Exercise brief -
Using the listing that follows, filter out every line lacking the string "loro" and return the rest.

Information shown -
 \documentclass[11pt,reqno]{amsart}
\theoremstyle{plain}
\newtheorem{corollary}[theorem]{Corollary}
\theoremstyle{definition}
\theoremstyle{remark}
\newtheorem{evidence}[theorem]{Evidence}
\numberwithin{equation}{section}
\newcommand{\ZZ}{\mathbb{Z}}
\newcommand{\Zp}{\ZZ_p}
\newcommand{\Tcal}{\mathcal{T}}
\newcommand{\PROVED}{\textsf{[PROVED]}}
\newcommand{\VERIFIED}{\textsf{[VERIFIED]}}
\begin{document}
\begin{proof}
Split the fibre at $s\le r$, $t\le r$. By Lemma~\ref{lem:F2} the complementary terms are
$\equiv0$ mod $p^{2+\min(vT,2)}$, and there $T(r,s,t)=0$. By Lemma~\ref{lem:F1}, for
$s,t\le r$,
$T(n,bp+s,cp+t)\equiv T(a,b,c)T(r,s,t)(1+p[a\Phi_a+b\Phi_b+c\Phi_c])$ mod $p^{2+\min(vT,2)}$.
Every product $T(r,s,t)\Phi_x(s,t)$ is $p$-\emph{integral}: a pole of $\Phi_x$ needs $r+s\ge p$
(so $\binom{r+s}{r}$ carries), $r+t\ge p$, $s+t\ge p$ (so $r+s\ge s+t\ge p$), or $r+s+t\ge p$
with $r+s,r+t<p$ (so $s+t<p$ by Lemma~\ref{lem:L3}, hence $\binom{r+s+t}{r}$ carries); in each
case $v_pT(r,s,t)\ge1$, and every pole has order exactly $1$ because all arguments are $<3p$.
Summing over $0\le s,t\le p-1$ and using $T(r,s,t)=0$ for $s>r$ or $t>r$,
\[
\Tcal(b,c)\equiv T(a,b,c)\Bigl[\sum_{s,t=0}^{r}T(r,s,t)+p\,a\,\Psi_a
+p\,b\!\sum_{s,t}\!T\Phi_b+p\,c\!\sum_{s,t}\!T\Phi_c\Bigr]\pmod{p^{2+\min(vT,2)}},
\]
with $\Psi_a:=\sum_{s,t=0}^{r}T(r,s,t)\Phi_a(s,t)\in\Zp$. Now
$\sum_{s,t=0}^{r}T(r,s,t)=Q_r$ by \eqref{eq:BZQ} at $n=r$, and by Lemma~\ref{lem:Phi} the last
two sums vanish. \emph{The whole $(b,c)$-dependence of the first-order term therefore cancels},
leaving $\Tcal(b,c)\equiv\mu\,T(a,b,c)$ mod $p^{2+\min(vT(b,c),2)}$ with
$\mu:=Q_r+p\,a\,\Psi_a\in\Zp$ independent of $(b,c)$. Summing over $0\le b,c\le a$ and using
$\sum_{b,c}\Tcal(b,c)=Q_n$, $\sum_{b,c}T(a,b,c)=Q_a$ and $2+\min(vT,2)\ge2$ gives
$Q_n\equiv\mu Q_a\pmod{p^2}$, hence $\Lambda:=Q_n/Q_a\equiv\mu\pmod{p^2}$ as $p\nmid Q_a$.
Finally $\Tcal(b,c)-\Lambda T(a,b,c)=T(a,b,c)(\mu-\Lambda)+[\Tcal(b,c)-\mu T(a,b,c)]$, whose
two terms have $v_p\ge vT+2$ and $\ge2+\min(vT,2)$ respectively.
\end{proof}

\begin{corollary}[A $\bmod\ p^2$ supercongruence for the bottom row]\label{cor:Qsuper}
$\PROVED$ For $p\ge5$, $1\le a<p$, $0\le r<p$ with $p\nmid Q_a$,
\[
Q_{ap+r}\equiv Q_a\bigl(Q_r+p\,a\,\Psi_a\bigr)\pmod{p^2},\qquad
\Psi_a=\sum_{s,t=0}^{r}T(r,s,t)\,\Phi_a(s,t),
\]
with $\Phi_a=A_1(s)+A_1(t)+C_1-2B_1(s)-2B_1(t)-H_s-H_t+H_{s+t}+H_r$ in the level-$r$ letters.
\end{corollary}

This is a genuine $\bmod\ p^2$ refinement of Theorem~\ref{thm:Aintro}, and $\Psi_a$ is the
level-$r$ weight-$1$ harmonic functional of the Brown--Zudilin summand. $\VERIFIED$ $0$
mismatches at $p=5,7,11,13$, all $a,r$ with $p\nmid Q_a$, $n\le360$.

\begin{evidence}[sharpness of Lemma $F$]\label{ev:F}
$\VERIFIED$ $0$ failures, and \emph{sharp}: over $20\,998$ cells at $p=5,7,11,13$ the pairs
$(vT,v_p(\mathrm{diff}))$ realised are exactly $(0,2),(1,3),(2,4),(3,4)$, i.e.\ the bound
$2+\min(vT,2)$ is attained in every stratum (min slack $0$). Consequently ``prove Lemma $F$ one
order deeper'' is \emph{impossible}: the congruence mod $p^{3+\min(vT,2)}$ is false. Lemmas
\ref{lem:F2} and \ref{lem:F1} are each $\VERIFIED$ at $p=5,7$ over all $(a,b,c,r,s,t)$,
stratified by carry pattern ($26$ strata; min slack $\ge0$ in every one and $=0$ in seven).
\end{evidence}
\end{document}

---

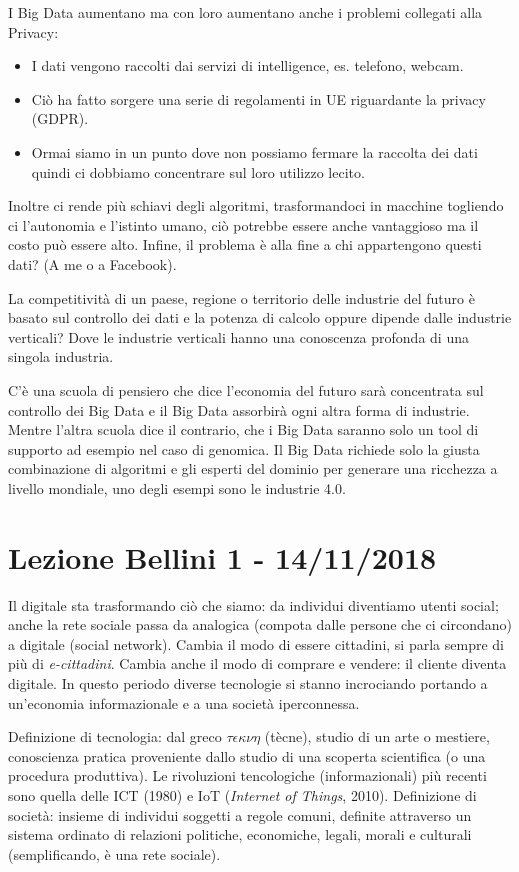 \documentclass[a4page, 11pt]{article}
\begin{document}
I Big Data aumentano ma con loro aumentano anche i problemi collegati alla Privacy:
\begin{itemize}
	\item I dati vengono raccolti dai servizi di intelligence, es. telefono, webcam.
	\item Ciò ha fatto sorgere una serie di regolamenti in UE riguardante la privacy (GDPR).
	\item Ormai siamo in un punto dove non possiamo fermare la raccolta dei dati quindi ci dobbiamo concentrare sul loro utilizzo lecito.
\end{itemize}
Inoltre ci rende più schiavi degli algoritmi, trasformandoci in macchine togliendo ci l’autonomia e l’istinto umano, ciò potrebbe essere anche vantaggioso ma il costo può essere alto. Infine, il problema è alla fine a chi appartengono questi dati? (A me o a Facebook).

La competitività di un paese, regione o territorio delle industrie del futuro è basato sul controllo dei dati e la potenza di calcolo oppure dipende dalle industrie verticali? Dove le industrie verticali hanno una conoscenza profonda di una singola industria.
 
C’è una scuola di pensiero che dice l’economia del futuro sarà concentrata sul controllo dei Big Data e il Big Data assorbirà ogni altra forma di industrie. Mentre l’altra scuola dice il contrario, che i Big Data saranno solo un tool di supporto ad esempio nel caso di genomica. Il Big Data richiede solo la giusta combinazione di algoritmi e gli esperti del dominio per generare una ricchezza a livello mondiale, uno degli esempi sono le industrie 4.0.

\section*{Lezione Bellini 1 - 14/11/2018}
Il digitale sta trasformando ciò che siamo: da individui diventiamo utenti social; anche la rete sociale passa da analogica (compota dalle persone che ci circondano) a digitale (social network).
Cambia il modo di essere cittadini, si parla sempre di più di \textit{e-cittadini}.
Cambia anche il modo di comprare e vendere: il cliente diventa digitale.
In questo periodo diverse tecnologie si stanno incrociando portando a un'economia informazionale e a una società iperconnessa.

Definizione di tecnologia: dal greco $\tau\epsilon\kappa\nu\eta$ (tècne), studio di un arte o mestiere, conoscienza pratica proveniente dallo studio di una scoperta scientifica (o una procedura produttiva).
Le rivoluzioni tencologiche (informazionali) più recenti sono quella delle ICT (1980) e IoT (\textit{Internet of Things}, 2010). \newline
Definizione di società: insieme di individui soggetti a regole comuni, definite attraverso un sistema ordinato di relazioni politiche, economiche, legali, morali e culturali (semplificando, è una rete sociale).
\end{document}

Expected answer -
I Big Data aumentano ma con loro aumentano anche i problemi collegati alla Privacy:
	\item Ormai siamo in un punto dove non possiamo fermare la raccolta dei dati quindi ci dobbiamo concentrare sul loro utilizzo lecito.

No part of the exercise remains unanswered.